§ **Provided data**
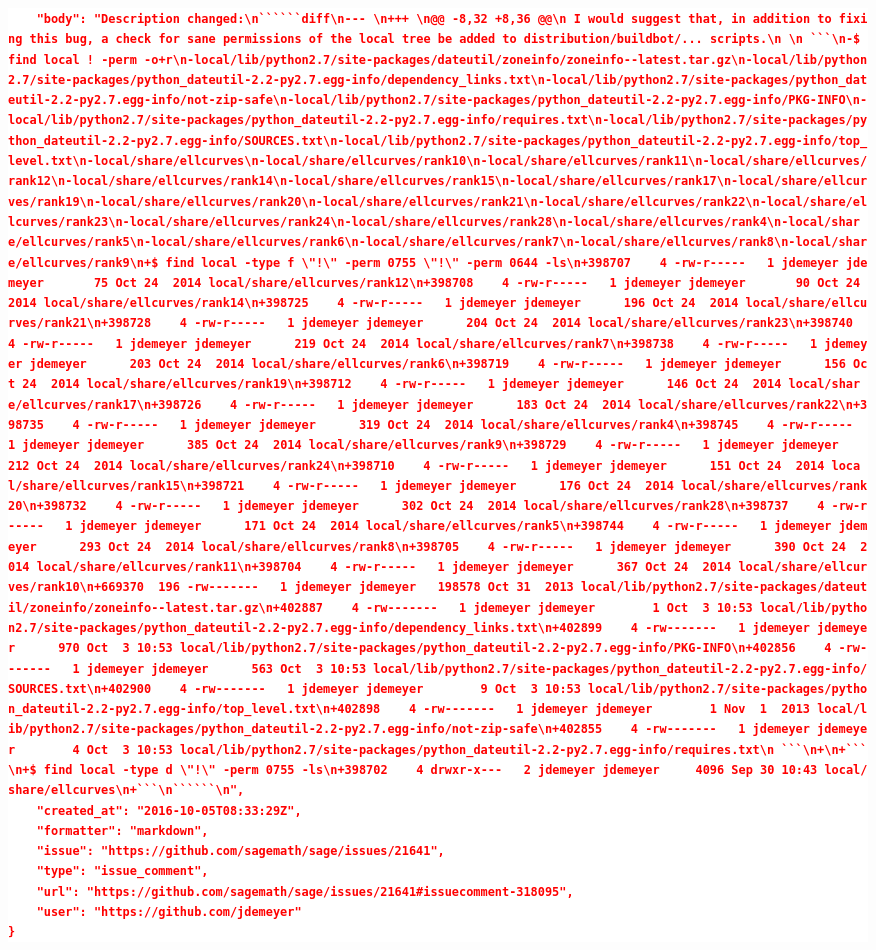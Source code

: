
 ```json
    "body": "Description changed:\n``````diff\n--- \n+++ \n@@ -8,32 +8,36 @@\n I would suggest that, in addition to fixing this bug, a check for sane permissions of the local tree be added to distribution/buildbot/... scripts.\n \n ```\n-$ find local ! -perm -o+r\n-local/lib/python2.7/site-packages/dateutil/zoneinfo/zoneinfo--latest.tar.gz\n-local/lib/python2.7/site-packages/python_dateutil-2.2-py2.7.egg-info/dependency_links.txt\n-local/lib/python2.7/site-packages/python_dateutil-2.2-py2.7.egg-info/not-zip-safe\n-local/lib/python2.7/site-packages/python_dateutil-2.2-py2.7.egg-info/PKG-INFO\n-local/lib/python2.7/site-packages/python_dateutil-2.2-py2.7.egg-info/requires.txt\n-local/lib/python2.7/site-packages/python_dateutil-2.2-py2.7.egg-info/SOURCES.txt\n-local/lib/python2.7/site-packages/python_dateutil-2.2-py2.7.egg-info/top_level.txt\n-local/share/ellcurves\n-local/share/ellcurves/rank10\n-local/share/ellcurves/rank11\n-local/share/ellcurves/rank12\n-local/share/ellcurves/rank14\n-local/share/ellcurves/rank15\n-local/share/ellcurves/rank17\n-local/share/ellcurves/rank19\n-local/share/ellcurves/rank20\n-local/share/ellcurves/rank21\n-local/share/ellcurves/rank22\n-local/share/ellcurves/rank23\n-local/share/ellcurves/rank24\n-local/share/ellcurves/rank28\n-local/share/ellcurves/rank4\n-local/share/ellcurves/rank5\n-local/share/ellcurves/rank6\n-local/share/ellcurves/rank7\n-local/share/ellcurves/rank8\n-local/share/ellcurves/rank9\n+$ find local -type f \"!\" -perm 0755 \"!\" -perm 0644 -ls\n+398707    4 -rw-r-----   1 jdemeyer jdemeyer       75 Oct 24  2014 local/share/ellcurves/rank12\n+398708    4 -rw-r-----   1 jdemeyer jdemeyer       90 Oct 24  2014 local/share/ellcurves/rank14\n+398725    4 -rw-r-----   1 jdemeyer jdemeyer      196 Oct 24  2014 local/share/ellcurves/rank21\n+398728    4 -rw-r-----   1 jdemeyer jdemeyer      204 Oct 24  2014 local/share/ellcurves/rank23\n+398740    4 -rw-r-----   1 jdemeyer jdemeyer      219 Oct 24  2014 local/share/ellcurves/rank7\n+398738    4 -rw-r-----   1 jdemeyer jdemeyer      203 Oct 24  2014 local/share/ellcurves/rank6\n+398719    4 -rw-r-----   1 jdemeyer jdemeyer      156 Oct 24  2014 local/share/ellcurves/rank19\n+398712    4 -rw-r-----   1 jdemeyer jdemeyer      146 Oct 24  2014 local/share/ellcurves/rank17\n+398726    4 -rw-r-----   1 jdemeyer jdemeyer      183 Oct 24  2014 local/share/ellcurves/rank22\n+398735    4 -rw-r-----   1 jdemeyer jdemeyer      319 Oct 24  2014 local/share/ellcurves/rank4\n+398745    4 -rw-r-----   1 jdemeyer jdemeyer      385 Oct 24  2014 local/share/ellcurves/rank9\n+398729    4 -rw-r-----   1 jdemeyer jdemeyer      212 Oct 24  2014 local/share/ellcurves/rank24\n+398710    4 -rw-r-----   1 jdemeyer jdemeyer      151 Oct 24  2014 local/share/ellcurves/rank15\n+398721    4 -rw-r-----   1 jdemeyer jdemeyer      176 Oct 24  2014 local/share/ellcurves/rank20\n+398732    4 -rw-r-----   1 jdemeyer jdemeyer      302 Oct 24  2014 local/share/ellcurves/rank28\n+398737    4 -rw-r-----   1 jdemeyer jdemeyer      171 Oct 24  2014 local/share/ellcurves/rank5\n+398744    4 -rw-r-----   1 jdemeyer jdemeyer      293 Oct 24  2014 local/share/ellcurves/rank8\n+398705    4 -rw-r-----   1 jdemeyer jdemeyer      390 Oct 24  2014 local/share/ellcurves/rank11\n+398704    4 -rw-r-----   1 jdemeyer jdemeyer      367 Oct 24  2014 local/share/ellcurves/rank10\n+669370  196 -rw-------   1 jdemeyer jdemeyer   198578 Oct 31  2013 local/lib/python2.7/site-packages/dateutil/zoneinfo/zoneinfo--latest.tar.gz\n+402887    4 -rw-------   1 jdemeyer jdemeyer        1 Oct  3 10:53 local/lib/python2.7/site-packages/python_dateutil-2.2-py2.7.egg-info/dependency_links.txt\n+402899    4 -rw-------   1 jdemeyer jdemeyer      970 Oct  3 10:53 local/lib/python2.7/site-packages/python_dateutil-2.2-py2.7.egg-info/PKG-INFO\n+402856    4 -rw-------   1 jdemeyer jdemeyer      563 Oct  3 10:53 local/lib/python2.7/site-packages/python_dateutil-2.2-py2.7.egg-info/SOURCES.txt\n+402900    4 -rw-------   1 jdemeyer jdemeyer        9 Oct  3 10:53 local/lib/python2.7/site-packages/python_dateutil-2.2-py2.7.egg-info/top_level.txt\n+402898    4 -rw-------   1 jdemeyer jdemeyer        1 Nov  1  2013 local/lib/python2.7/site-packages/python_dateutil-2.2-py2.7.egg-info/not-zip-safe\n+402855    4 -rw-------   1 jdemeyer jdemeyer        4 Oct  3 10:53 local/lib/python2.7/site-packages/python_dateutil-2.2-py2.7.egg-info/requires.txt\n ```\n+\n+```\n+$ find local -type d \"!\" -perm 0755 -ls\n+398702    4 drwxr-x---   2 jdemeyer jdemeyer     4096 Sep 30 10:43 local/share/ellcurves\n+```\n``````\n",
    "created_at": "2016-10-05T08:33:29Z",
    "formatter": "markdown",
    "issue": "https://github.com/sagemath/sage/issues/21641",
    "type": "issue_comment",
    "url": "https://github.com/sagemath/sage/issues/21641#issuecomment-318095",
    "user": "https://github.com/jdemeyer"
}
```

§ **Work task**
Reproduce all of the data exactly, omitting each picture it holds.

§ **Your solution**
Source code

:
 ```json
    "body": "Description changed:\n``````diff\n--- \n+++ \n@@ -8,32 +8,36 @@\n I would suggest that, in addition to fixing this bug, a check for sane permissions of the local tree be added to distribution/buildbot/... scripts.\n \n ```\n-$ find local ! -perm -o+r\n-local/lib/python2.7/site-packages/dateutil/zoneinfo/zoneinfo--latest.tar.gz\n-local/lib/python2.7/site-packages/python_dateutil-2.2-py2.7.egg-info/dependency_links.txt\n-local/lib/python2.7/site-packages/python_dateutil-2.2-py2.7.egg-info/not-zip-safe\n-local/lib/python2.7/site-packages/python_dateutil-2.2-py2.7.egg-info/PKG-INFO\n-local/lib/python2.7/site-packages/python_dateutil-2.2-py2.7.egg-info/requires.txt\n-local/lib/python2.7/site-packages/python_dateutil-2.2-py2.7.egg-info/SOURCES.txt\n-local/lib/python2.7/site-packages/python_dateutil-2.2-py2.7.egg-info/top_level.txt\n-local/share/ellcurves\n-local/share/ellcurves/rank10\n-local/share/ellcurves/rank11\n-local/share/ellcurves/rank12\n-local/share/ellcurves/rank14\n-local/share/ellcurves/rank15\n-local/share/ellcurves/rank17\n-local/share/ellcurves/rank19\n-local/share/ellcurves/rank20\n-local/share/ellcurves/rank21\n-local/share/ellcurves/rank22\n-local/share/ellcurves/rank23\n-local/share/ellcurves/rank24\n-local/share/ellcurves/rank28\n-local/share/ellcurves/rank4\n-local/share/ellcurves/rank5\n-local/share/ellcurves/rank6\n-local/share/ellcurves/rank7\n-local/share/ellcurves/rank8\n-local/share/ellcurves/rank9\n+$ find local -type f \"!\" -perm 0755 \"!\" -perm 0644 -ls\n+398707    4 -rw-r-----   1 jdemeyer jdemeyer       75 Oct 24  2014 local/share/ellcurves/rank12\n+398708    4 -rw-r-----   1 jdemeyer jdemeyer       90 Oct 24  2014 local/share/ellcurves/rank14\n+398725    4 -rw-r-----   1 jdemeyer jdemeyer      196 Oct 24  2014 local/share/ellcurves/rank21\n+398728    4 -rw-r-----   1 jdemeyer jdemeyer      204 Oct 24  2014 local/share/ellcurves/rank23\n+398740    4 -rw-r-----   1 jdemeyer jdemeyer      219 Oct 24  2014 local/share/ellcurves/rank7\n+398738    4 -rw-r-----   1 jdemeyer jdemeyer      203 Oct 24  2014 local/share/ellcurves/rank6\n+398719    4 -rw-r-----   1 jdemeyer jdemeyer      156 Oct 24  2014 local/share/ellcurves/rank19\n+398712    4 -rw-r-----   1 jdemeyer jdemeyer      146 Oct 24  2014 local/share/ellcurves/rank17\n+398726    4 -rw-r-----   1 jdemeyer jdemeyer      183 Oct 24  2014 local/share/ellcurves/rank22\n+398735    4 -rw-r-----   1 jdemeyer jdemeyer      319 Oct 24  2014 local/share/ellcurves/rank4\n+398745    4 -rw-r-----   1 jdemeyer jdemeyer      385 Oct 24  2014 local/share/ellcurves/rank9\n+398729    4 -rw-r-----   1 jdemeyer jdemeyer      212 Oct 24  2014 local/share/ellcurves/rank24\n+398710    4 -rw-r-----   1 jdemeyer jdemeyer      151 Oct 24  2014 local/share/ellcurves/rank15\n+398721    4 -rw-r-----   1 jdemeyer jdemeyer      176 Oct 24  2014 local/share/ellcurves/rank20\n+398732    4 -rw-r-----   1 jdemeyer jdemeyer      302 Oct 24  2014 local/share/ellcurves/rank28\n+398737    4 -rw-r-----   1 jdemeyer jdemeyer      171 Oct 24  2014 local/share/ellcurves/rank5\n+398744    4 -rw-r-----   1 jdemeyer jdemeyer      293 Oct 24  2014 local/share/ellcurves/rank8\n+398705    4 -rw-r-----   1 jdemeyer jdemeyer      390 Oct 24  2014 local/share/ellcurves/rank11\n+398704    4 -rw-r-----   1 jdemeyer jdemeyer      367 Oct 24  2014 local/share/ellcurves/rank10\n+669370  196 -rw-------   1 jdemeyer jdemeyer   198578 Oct 31  2013 local/lib/python2.7/site-packages/dateutil/zoneinfo/zoneinfo--latest.tar.gz\n+402887    4 -rw-------   1 jdemeyer jdemeyer        1 Oct  3 10:53 local/lib/python2.7/site-packages/python_dateutil-2.2-py2.7.egg-info/dependency_links.txt\n+402899    4 -rw-------   1 jdemeyer jdemeyer      970 Oct  3 10:53 local/lib/python2.7/site-packages/python_dateutil-2.2-py2.7.egg-info/PKG-INFO\n+402856    4 -rw-------   1 jdemeyer jdemeyer      563 Oct  3 10:53 local/lib/python2.7/site-packages/python_dateutil-2.2-py2.7.egg-info/SOURCES.txt\n+402900    4 -rw-------   1 jdemeyer jdemeyer        9 Oct  3 10:53 local/lib/python2.7/site-packages/python_dateutil-2.2-py2.7.egg-info/top_level.txt\n+402898    4 -rw-------   1 jdemeyer jdemeyer        1 Nov  1  2013 local/lib/python2.7/site-packages/python_dateutil-2.2-py2.7.egg-info/not-zip-safe\n+402855    4 -rw-------   1 jdemeyer jdemeyer        4 Oct  3 10:53 local/lib/python2.7/site-packages/python_dateutil-2.2-py2.7.egg-info/requires.txt\n ```\n+\n+```\n+$ find local -type d \"!\" -perm 0755 -ls\n+398702    4 drwxr-x---   2 jdemeyer jdemeyer     4096 Sep 30 10:43 local/share/ellcurves\n+```\n``````\n",
    "created_at": "2016-10-05T08:33:29Z",
    "formatter": "markdown",
    "issue": "https://github.com/sagemath/sage/issues/21641",
    "type": "issue_comment",
    "url": "https://github.com/sagemath/sage/issues/21641#issuecomment-318095",
    "user": "https://github.com/jdemeyer"
}
```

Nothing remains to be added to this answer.